Analytics and Predictive Coding May Be Hitting a Tipping Point
The data reflect an almost perfect bell curve for participants claiming to work in an organization that uses advanced software and features such as analytics or predictive coding. While only 7 percent implemented this technology more than three years ago, 17 percent did so within the last three years, and 27 percent did so in 2013. In the near future, the numbers likely will remain constant with another 27 percent planning to utilize these tools in 2014 and an additional 10 percent likely to participate in 2015.
Budget Transparency Remains Flat
One of the critical cultural shifts over the past five years applies to spending. Fifty-seven percent of participants in this year’s study were able to quantify how much their organization spends on e-discovery per year. For most, it was between $5 million and $10 million annually, but it ran as high as $30 million per year for several respondents. The 57 percent of participants with budget transparency is fairly consistent with the 60 percent of those who responded in 2012 and is materially higher than the 42 percent who reported in 2011, the 40 percent in 2010 and the 34 percent in 2009. Almost half, however, still are unsure of their company’s spending, and of those who could provide figures, few could offer an exact amount.

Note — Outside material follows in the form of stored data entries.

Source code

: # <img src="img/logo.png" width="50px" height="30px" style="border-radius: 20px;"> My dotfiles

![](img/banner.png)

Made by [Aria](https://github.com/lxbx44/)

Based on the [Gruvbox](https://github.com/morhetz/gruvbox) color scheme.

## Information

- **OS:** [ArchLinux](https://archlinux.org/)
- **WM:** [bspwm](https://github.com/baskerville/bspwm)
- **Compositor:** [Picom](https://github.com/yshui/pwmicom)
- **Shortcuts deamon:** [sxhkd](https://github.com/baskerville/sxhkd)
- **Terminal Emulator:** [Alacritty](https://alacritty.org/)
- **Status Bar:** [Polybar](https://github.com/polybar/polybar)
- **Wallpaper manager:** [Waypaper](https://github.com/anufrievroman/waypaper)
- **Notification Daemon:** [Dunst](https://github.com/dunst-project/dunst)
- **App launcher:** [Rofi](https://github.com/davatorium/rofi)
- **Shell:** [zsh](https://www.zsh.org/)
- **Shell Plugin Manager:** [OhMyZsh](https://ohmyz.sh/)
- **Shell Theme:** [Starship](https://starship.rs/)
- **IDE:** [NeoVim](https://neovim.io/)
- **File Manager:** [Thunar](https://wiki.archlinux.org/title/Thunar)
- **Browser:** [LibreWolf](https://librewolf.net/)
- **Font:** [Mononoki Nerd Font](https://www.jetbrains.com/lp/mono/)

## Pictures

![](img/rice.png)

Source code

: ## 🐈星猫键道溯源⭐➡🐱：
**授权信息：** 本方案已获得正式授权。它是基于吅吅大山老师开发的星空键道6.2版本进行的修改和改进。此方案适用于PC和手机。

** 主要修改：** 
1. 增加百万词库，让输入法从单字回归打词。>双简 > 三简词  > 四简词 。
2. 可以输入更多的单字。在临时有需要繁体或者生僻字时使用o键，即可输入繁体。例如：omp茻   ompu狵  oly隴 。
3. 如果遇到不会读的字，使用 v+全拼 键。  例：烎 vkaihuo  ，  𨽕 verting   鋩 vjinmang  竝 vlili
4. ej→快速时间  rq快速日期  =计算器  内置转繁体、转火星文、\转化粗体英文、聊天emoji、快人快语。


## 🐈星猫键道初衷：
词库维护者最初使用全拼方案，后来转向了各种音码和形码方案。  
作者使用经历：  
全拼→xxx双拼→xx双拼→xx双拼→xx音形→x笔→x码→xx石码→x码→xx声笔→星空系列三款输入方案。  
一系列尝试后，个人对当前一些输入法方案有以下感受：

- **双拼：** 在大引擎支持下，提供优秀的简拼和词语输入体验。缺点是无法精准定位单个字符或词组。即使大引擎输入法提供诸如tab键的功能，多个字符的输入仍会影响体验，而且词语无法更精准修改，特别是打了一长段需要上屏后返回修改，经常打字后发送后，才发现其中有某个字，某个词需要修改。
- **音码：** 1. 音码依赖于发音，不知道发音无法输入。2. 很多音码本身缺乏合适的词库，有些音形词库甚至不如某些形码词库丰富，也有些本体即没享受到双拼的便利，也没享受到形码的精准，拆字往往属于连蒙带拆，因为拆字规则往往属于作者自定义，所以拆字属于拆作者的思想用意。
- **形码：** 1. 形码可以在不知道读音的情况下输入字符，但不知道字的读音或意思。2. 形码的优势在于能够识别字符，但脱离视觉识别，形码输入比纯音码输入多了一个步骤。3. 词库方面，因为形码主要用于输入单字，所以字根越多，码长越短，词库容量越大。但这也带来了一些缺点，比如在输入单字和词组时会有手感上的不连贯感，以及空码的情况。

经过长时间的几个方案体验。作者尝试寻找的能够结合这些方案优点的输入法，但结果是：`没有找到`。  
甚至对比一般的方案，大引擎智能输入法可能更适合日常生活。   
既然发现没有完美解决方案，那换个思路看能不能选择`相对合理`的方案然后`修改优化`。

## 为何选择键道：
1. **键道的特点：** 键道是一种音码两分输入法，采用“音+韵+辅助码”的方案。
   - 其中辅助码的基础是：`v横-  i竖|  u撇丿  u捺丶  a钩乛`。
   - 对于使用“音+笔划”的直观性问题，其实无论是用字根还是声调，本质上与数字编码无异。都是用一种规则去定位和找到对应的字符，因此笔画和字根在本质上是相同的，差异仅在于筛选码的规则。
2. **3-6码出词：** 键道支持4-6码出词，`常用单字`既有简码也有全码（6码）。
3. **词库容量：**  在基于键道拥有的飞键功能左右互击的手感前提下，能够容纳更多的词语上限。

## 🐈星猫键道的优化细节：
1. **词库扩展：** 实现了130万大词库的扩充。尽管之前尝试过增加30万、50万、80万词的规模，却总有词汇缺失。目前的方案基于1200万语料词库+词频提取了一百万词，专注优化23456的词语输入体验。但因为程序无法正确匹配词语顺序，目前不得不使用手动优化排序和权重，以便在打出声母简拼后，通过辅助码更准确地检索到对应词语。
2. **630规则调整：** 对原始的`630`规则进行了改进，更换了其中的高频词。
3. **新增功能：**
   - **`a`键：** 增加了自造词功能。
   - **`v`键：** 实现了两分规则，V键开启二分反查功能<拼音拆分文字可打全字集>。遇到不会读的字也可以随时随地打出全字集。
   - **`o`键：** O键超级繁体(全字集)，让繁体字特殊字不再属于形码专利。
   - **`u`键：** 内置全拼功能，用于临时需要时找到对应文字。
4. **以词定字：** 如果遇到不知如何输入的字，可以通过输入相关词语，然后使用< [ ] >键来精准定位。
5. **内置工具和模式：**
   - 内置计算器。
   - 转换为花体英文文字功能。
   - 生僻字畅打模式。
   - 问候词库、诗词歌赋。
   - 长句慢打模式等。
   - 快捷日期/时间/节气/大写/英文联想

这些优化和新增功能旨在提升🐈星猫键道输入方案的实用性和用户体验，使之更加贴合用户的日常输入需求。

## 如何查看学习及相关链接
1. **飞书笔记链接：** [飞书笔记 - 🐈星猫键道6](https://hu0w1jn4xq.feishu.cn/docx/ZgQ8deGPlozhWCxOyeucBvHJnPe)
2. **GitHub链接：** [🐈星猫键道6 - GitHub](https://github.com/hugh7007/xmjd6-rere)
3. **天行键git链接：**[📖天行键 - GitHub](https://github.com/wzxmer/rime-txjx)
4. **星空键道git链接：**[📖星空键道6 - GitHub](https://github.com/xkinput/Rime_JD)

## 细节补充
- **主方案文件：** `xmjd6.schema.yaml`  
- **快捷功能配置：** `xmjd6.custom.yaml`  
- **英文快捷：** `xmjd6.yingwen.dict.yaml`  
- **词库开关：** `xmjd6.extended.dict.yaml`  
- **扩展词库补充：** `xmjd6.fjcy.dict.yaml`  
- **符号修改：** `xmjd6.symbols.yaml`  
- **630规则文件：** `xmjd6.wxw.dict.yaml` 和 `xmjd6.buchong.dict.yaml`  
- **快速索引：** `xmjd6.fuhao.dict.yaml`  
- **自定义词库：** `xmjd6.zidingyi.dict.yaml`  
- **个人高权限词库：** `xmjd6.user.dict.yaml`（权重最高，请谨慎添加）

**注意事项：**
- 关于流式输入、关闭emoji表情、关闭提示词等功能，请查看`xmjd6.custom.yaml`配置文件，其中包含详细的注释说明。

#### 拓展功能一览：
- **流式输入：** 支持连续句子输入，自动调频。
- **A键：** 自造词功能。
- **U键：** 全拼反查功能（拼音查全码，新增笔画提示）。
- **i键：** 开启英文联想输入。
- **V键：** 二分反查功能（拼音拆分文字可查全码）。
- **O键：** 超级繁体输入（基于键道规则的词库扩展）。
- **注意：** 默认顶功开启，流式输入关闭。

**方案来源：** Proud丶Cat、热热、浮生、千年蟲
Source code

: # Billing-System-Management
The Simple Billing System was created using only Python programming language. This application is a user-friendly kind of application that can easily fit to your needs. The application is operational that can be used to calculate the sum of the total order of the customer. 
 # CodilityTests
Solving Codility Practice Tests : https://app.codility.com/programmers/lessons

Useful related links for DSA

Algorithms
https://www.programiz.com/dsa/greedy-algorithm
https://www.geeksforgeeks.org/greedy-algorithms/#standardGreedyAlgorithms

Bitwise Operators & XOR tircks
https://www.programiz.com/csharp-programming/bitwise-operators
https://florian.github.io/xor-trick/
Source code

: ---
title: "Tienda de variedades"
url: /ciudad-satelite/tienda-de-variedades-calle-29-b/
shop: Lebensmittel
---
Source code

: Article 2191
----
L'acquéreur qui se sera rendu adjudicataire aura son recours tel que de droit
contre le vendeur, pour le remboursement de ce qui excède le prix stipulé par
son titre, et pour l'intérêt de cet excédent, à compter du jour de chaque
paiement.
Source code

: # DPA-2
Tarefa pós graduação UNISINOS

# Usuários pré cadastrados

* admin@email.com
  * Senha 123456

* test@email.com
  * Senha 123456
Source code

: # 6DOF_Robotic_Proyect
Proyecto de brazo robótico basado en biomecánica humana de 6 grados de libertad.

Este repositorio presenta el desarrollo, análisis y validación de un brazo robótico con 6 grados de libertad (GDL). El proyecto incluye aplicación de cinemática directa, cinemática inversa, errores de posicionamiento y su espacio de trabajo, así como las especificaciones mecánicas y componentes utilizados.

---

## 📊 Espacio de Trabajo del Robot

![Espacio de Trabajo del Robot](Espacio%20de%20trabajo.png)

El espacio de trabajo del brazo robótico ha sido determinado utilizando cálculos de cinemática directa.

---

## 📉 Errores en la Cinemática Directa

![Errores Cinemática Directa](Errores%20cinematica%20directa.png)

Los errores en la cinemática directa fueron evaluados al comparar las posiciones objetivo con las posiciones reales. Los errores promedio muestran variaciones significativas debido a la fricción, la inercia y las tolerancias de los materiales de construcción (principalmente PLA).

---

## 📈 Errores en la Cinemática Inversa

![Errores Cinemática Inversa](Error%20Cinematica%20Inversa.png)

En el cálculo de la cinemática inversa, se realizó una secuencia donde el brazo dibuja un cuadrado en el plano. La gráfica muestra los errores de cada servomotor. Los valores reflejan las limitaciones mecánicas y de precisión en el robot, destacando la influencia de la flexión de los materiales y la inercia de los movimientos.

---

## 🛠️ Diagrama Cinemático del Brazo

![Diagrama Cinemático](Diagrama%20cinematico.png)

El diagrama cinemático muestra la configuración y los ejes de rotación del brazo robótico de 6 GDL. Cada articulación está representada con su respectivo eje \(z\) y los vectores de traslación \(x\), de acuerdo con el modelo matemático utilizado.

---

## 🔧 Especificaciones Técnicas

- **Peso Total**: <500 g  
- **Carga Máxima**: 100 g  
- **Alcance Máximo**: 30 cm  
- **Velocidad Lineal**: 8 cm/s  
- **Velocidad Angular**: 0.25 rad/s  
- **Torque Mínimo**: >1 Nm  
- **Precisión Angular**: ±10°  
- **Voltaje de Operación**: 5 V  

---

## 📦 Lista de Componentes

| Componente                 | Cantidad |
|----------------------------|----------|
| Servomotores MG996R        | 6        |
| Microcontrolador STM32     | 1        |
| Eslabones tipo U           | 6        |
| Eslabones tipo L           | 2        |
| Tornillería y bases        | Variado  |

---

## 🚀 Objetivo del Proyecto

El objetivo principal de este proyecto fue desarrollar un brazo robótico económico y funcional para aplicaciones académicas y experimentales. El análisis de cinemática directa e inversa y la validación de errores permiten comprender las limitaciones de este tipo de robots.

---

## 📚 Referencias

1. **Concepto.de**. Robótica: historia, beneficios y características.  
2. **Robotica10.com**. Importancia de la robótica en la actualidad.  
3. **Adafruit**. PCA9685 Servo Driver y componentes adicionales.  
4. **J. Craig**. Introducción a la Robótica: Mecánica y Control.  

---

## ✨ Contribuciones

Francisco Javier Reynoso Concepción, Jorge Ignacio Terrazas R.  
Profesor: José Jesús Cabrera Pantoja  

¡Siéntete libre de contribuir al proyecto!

A number of participants were unable to provide a complete answer because they lacked knowledge of how much the company disburses on external legal advice. “Outside counsel spending remains a challenge because time entries are not coded for e-discovery,” said one respondent. Another noted, “There is a heightened appreciation that monitoring spending is necessary, and some of the e-billing systems cannot code e-discovery vendors the same way they code task-based work from outside counsel.”
In addition, information technology, in some cases, may be responsible for software licensing costs. The legal team may be unfamiliar with the associated expenditures so determining how much time employees are devoting to such activities becomes a guessing game.
Regardless of their spending, 53 percent of respondents expect costs to increase over the next few years, while the remainder split evenly between costs decreasing and remaining the same.
Generally, “The proliferation of different systems and tools and the expansion of data are forcing higher costs,” said one individual, who essentially summarized many of the responses. “In addition, as companies need to search text messages, mobile devices and remote storage systems, expenses will rise.” Finally, “The lawyers are becoming more sophisticated in fashioning discovery requests, and the courts are not exercising much restraint,” noted one lawyer.
An attorney who expects the costs to decline offered three reasons: “First, new vendors are increasing competition, which is lowering prices; second, there is more willingness to embrace predictive coding; and third, the interest in studying spending trends tends to drive efficiencies and, thus, will lower costs.”